Media accounts of Stanford’s conviction were filled with stories of his excesses — mansions, private yachts and jets, and so much money invested in Antigua — including bribes — the small island awarded him a knighthood. Among his other indulgences, noted the Reuters news service: “He bought a castle in Florida for one of his girlfriends and his oldest daughter lived in a million-dollar condominium in Houston. He wore custom-made suits and bankrolled a $20 million prize for an international cricket tournament.”

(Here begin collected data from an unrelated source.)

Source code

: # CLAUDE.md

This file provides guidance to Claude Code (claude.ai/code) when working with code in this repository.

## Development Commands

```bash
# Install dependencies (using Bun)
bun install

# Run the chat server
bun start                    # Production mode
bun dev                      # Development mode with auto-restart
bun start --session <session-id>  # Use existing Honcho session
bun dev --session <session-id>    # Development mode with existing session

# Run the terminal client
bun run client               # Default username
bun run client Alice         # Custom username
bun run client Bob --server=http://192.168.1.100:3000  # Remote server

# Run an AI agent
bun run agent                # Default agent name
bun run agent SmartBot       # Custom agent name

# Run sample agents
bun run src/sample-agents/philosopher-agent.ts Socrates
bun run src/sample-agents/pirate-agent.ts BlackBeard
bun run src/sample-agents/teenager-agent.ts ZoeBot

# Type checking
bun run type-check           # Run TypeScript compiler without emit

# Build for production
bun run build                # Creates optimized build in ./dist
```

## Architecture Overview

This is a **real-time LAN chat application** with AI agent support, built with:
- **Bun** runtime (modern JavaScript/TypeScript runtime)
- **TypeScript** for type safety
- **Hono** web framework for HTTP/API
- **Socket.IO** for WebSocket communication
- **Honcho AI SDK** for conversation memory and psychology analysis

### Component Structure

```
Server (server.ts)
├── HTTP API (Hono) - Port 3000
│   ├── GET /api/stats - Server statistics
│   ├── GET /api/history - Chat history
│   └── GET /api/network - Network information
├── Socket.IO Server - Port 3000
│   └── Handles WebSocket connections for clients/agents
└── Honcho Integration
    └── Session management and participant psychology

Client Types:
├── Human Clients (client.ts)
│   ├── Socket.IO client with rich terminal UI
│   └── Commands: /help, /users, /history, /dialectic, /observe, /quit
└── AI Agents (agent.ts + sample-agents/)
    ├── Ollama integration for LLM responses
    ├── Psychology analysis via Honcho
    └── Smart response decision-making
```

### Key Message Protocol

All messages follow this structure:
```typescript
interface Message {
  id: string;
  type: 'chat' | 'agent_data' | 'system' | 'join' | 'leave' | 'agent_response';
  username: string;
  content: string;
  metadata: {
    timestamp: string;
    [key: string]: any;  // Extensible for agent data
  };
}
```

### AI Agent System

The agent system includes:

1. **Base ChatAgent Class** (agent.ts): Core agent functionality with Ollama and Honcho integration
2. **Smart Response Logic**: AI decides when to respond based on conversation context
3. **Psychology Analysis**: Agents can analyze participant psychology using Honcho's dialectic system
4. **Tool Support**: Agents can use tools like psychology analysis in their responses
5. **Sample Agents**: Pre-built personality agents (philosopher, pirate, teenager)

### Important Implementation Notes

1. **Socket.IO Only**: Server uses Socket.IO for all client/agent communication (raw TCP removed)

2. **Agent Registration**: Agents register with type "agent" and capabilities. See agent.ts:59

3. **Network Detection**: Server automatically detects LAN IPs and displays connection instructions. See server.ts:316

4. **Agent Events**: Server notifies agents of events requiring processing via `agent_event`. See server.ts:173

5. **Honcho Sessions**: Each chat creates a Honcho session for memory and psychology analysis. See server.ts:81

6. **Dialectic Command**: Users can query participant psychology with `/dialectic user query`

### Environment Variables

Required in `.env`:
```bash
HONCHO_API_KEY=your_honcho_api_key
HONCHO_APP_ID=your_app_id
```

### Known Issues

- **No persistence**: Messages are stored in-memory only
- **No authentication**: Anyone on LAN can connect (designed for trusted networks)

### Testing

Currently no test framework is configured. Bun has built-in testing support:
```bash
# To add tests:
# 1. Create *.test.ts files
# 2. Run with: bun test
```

But what most of this week’s stories failed to mention was the large amount of his clients’ cash that was spent on campaign contributions, greasing the corrupt nexus of money and politics for personal gain. Hundreds of thousands of dollars were given to candidates, including Barack Obama, John McCain, John Boehner and Harry Reid; as well as national fundraising committees for the Republican and Democratic parties…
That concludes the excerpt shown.